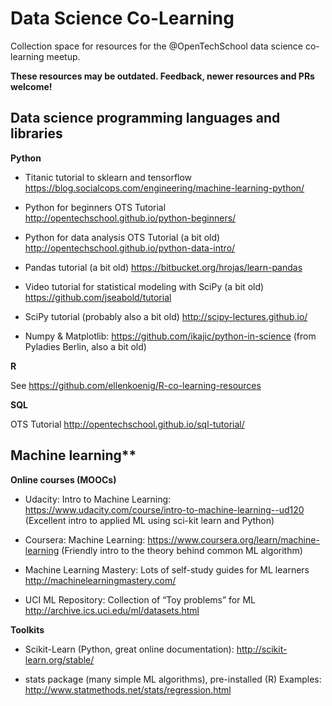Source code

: # Data Science Co-Learning

Collection space for resources for the @OpenTechSchool data science co-learning meetup.

**These resources may be outdated. Feedback, newer resources and PRs welcome!**

## Data science programming languages and libraries

**Python**
* Titanic tutorial to sklearn and tensorflow https://blog.socialcops.com/engineering/machine-learning-python/

* Python for beginners OTS Tutorial http://opentechschool.github.io/python-beginners/ 

* Python for data analysis OTS Tutorial (a bit old) http://opentechschool.github.io/python-data-intro/

* Pandas tutorial (a bit old) https://bitbucket.org/hrojas/learn-pandas

* Video tutorial for statistical modeling with SciPy (a bit old) https://github.com/jseabold/tutorial

* SciPy tutorial (probably also a bit old) http://scipy-lectures.github.io/

* Numpy & Matplotlib: https://github.com/ikajic/python-in-science (from Pyladies Berlin, also a bit old)

**R**

See https://github.com/ellenkoenig/R-co-learning-resources


**SQL**

OTS Tutorial http://opentechschool.github.io/sql-tutorial/

## Machine learning** 
**Online courses (MOOCs)**
* Udacity: Intro to Machine Learning: https://www.udacity.com/course/intro-to-machine-learning--ud120  (Excellent intro to applied ML using sci-kit learn and Python)

* Coursera: Machine Learning: https://www.coursera.org/learn/machine-learning (Friendly intro to the theory behind common ML algorithm)

* Machine Learning Mastery: Lots of self-study guides for ML learners http://machinelearningmastery.com/

* UCI ML Repository: Collection of “Toy problems” for ML http://archive.ics.uci.edu/ml/datasets.html

**Toolkits**
* Scikit-Learn (Python, great online documentation): http://scikit-learn.org/stable/

* stats package (many simple ML algorithms), pre-installed (R) Examples: http://www.statmethods.net/stats/regression.html
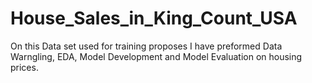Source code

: # House_Sales_in_King_Count_USA
On this Data set used for training proposes I have preformed Data Warngling, EDA, Model Development and Model Evaluation on housing prices.
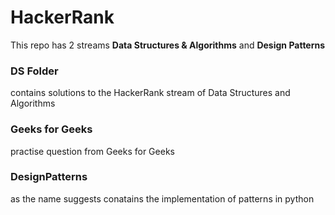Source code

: # HackerRank

This repo has 2 streams **Data Structures & Algorithms**  and **Design Patterns** 

### DS Folder
contains solutions to the HackerRank stream of Data Structures and Algorithms 
### Geeks for Geeks 
practise question from Geeks for Geeks
### DesignPatterns 
as the name suggests conatains the implementation of patterns in python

_____

Some lines in the data above may hold the word "Collection". Say how many, with no other words.

2